High temperature phase transitions in barium sodium niobate: the wall roughening 1q-2q incommensurate transition and mean field tricritical behaviour in a disordered exclusion model.

Barium sodium niobate (Ba2NaNb5O15) is a tungsten bronze structure that exhibits a complicated sequence of six structural phase transitions, including three incommensurate (IC) phases. The phases are unusual in that all but the highest temperature P4/mbm structure are ferroelectric. Unlike the situation for most incommensurate insulators, in which ferroelectricity develops at low temperatures along the modulation direction, the polarization direction in barium sodium niobate is orthogonal to the modulation(s), permitting some unusual phenomena. In the present study we analyse the thermal and dielectric behaviour at the Curie temperature TC near 830 K as well as that at the Ccm 21-IC(1q) transition near 543 K, the IC(1q)-IC(2q) transition near 565 K and the IC(2q)-P4bm transition at 582 K. The entropy change at 565 K is related to the wall roughening model of Rice et al (1981 Phys. Rev. B 24 2751). Data near TC = 830 K indicate close proximity to a tricritical point, and discussions of critical exponents are presented, all of which are found to be mean field. Because of Na vacancies, transition temperature variation is found among specimens Ba2Na1-xNb5O15  (830 K< TC(x)< 865 K), and the system appears to be describable by the disordered exclusion model as a slightly first-order intrinsic system whose dynamics are suppressed by weak disorder.

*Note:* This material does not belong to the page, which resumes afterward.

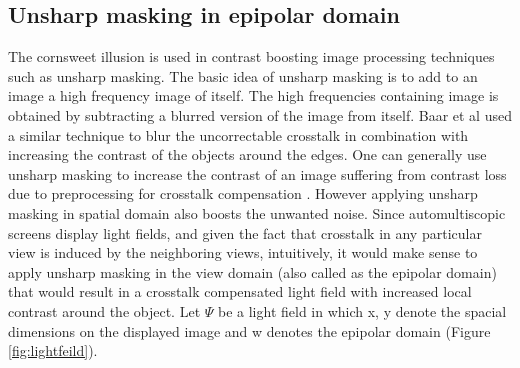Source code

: \subsection{Unsharp masking in epipolar domain}
The cornsweet illusion \cite{ wiki:cornsweet} is used in contrast boosting image processing techniques such as unsharp masking. The basic idea of unsharp masking is to add to an image a high frequency image of itself. The high frequencies containing image is obtained by subtracting a blurred version of the image from itself. Baar et al\cite{van2011perceptually} used a similar technique to blur the uncorrectable crosstalk in combination with increasing the contrast of the objects around the edges. One can generally use unsharp masking to increase the contrast of an image suffering from contrast loss due to preprocessing for crosstalk compensation . However applying unsharp masking in spatial domain also boosts the unwanted noise. Since automultiscopic screens display light fields, and given the fact that crosstalk in any particular view is induced by the neighboring views, intuitively, it would make sense to apply unsharp masking in the view domain (also called as the epipolar domain) that would result in a crosstalk compensated light field with increased local contrast around the object. Let $\Psi$ be a light field in which x, y denote the spacial dimensions on the displayed image and w denotes the epipolar domain (Figure \ref{fig:lightfeild}).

Near TC the specific heat C(T) is compared with the random bond prediction of Harris (1974 J. Phys. C: Solid State Phys. 7 1671): C(T) = C0(T)/[1+bx2C0(T)], where C0(T) is the intrinsic specific heat of the vacancy-free crystal varying as (TC-T)-1/2 and x is the sodium vacancy concentration. In agreement with Harris's model, the shifts in TC(x) are to lower T with increasing x and scale as x; the broadening scales as x2; and the effective critical exponent remains unchanged at α = 1/2.